The numerous invasions of Europe by the Ottoman Empire led merchants to use the sea and not the land to trade, which developed commerce. A shift from autocracy to republics modeled on the Roman Empire led several Italian cities to develop trade. They became richer.

The Renaissance (1300-1600)

The Renaissance was a period during which Europe went from a system where God was the explanation for everything that happened, to a system where each phenomenon was believed to have a cause.

That led people to search for the cause, which led to many scientific discoveries, and the fast spreading of ideas thanks to the invention of the printing press in 1436.

The Age of Exploration and Colonialism (1400–1700)

The technological advances of the Renaissance enabled technology to improve, which led Europeans to travel in search of riches.

Spain and Portugal established trading empires in America, Asia, and Africa.

The amount of gold and other precious metals the Spanish brought back to Europe led to rising inflation.

Europe eventually started trade with China.

The Reformation (1517-1648)

This period was a period of revolt against the corrupt Catholic Church. It brought down the European order and established Protestantism.
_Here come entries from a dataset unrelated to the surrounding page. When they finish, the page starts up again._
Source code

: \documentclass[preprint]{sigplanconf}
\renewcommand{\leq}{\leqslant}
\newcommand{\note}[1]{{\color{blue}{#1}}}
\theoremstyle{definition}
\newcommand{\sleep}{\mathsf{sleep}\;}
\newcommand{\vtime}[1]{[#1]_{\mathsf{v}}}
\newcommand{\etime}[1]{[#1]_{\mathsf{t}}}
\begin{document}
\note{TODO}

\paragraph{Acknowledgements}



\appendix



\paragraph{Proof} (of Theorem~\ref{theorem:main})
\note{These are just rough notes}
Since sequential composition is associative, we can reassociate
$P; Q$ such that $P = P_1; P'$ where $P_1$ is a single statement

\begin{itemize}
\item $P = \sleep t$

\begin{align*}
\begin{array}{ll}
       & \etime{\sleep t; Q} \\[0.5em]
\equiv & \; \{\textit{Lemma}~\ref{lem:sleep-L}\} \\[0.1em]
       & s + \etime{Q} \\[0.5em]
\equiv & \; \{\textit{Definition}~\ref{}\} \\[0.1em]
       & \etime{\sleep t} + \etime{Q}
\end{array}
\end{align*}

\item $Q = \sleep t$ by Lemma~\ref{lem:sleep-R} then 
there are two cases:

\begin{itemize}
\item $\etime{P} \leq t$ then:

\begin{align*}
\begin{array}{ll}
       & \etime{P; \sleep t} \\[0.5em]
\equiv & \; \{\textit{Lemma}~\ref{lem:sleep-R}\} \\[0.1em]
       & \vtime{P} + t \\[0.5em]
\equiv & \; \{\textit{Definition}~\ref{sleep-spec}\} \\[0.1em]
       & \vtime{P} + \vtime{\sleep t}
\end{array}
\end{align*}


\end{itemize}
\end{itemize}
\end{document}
Protestantism led to the Thirty Years’ War in the Holy Roman Empire (Germany mainly) that ended with one of the most important events ever to happen in internal relations: the Treaty of Münster and Osnabrück.

The New World Order Following the Thirty Years’ War (1648)

The Treaty of Münster and Osnabrück established the Peace of Westphalia. The idea was that countries would now have clear, delimited borders, and that people were sovereign within these borders.

The Dutch emerged out of this war as the leading economic power.

The Invention of Capitalism (1600s)

The development of equity markets enabled the rich to invest in entrepreneurs that created considerable amounts of wealth in returns.

The Scientific Revolution (1500s–1600s)

The Scientific Revolution was a heritage of the Renaissance. It led to the development of the scientific method (Francis Bacon) and many other discoveries.

European governments started to invest in and support research, particularly in the UK.

Economic output grew and European powers became more competitive.

The First Industrial Revolution

The scientific discoveries and the freeing of capital enabled the improvements and invention of machines that led countries to become much more productive.

First, agricultural techniques were improved, which led people in the countryside to move to cities that saw their population booming (due to more births and lower death rates).

The Enlightenment and the Age of Revolutions (1600s–1700s)

The Enlightenment was the application of the Scientific Method to people’s behavior. It increased the right of the individual and decreased the importance of the state, the group.

These ideas of rationality and individuality led to revolutions (1689 in the UK, 1765 in the US, 1789 in France).

The chaos brought up by revolutions led to the rise of Napoleon in France which changed the course of Europe.

The Napoleonic Wars and the New World Order that Followed (1803–1815)

Napoleon was defeated in 1815 in Waterloo (Belgium). The world order was redesigned in the Congress of Vienna and the British emerged as the leading power. They created the Pax Britannica (British Peace).

Western Powers Move into Asia (1800)

The British went to India and China, and the US went to Japan.

China and Japan realized they had to modernize themselves if they hoped to resist the Europeans.

Second Industrial Revolution (1850–early 1900)

The second industrial revolution mainly concerned steam-powered engines and benefitted the US.

Invention of Communism (1848)

Communism was invented to address the socio-economic gaps and the nature of capitalism itself. It led to several communist revolutions (Cuba, Russia, China, etc) in the 20th century.

The 20th century had two big cycles of boom and bust, two world wars, and two new world orders.